WHAT THE EXERCISE ASKS:
What is needed is a word-for-word copy of every record below, minus the pictures.

RECORDS SHOWN:

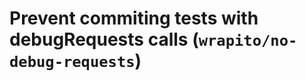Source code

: # Prevent commiting tests with debugRequests calls (`wrapito/no-debug-requests`)

<!-- end auto-generated rule header -->
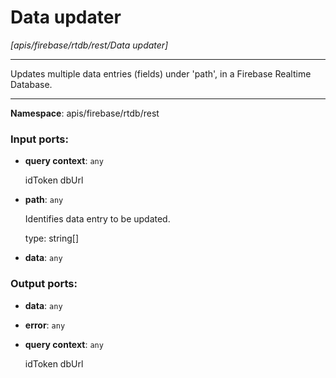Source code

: # Data updater

_[apis/firebase/rtdb/rest/Data updater]_

---

Updates multiple data entries (fields) under 'path', in a Firebase Realtime Database.

---

__Namespace__: apis/firebase/rtdb/rest

### Input ports:

* __query context__: ` any `

    idToken
    dbUrl


* __path__: ` any `

    Identifies data entry to be updated.
    
    type: string[]


* __data__: ` any `

### Output ports:

* __data__: ` any `


* __error__: ` any `


* __query context__: ` any `

    idToken
    dbUrl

REPLY:
Source code

: # Prevent commiting tests with debugRequests calls (`wrapito/no-debug-requests`)

<!-- end auto-generated rule header -->
Source code

: # Data updater

_[apis/firebase/rtdb/rest/Data updater]_

---

Updates multiple data entries (fields) under 'path', in a Firebase Realtime Database.

---

__Namespace__: apis/firebase/rtdb/rest

### Input ports:

* __query context__: ` any `

    idToken
    dbUrl


* __path__: ` any `

    Identifies data entry to be updated.
    
    type: string[]


* __data__: ` any `

### Output ports:

* __data__: ` any `


* __error__: ` any `


* __query context__: ` any `

    idToken
    dbUrl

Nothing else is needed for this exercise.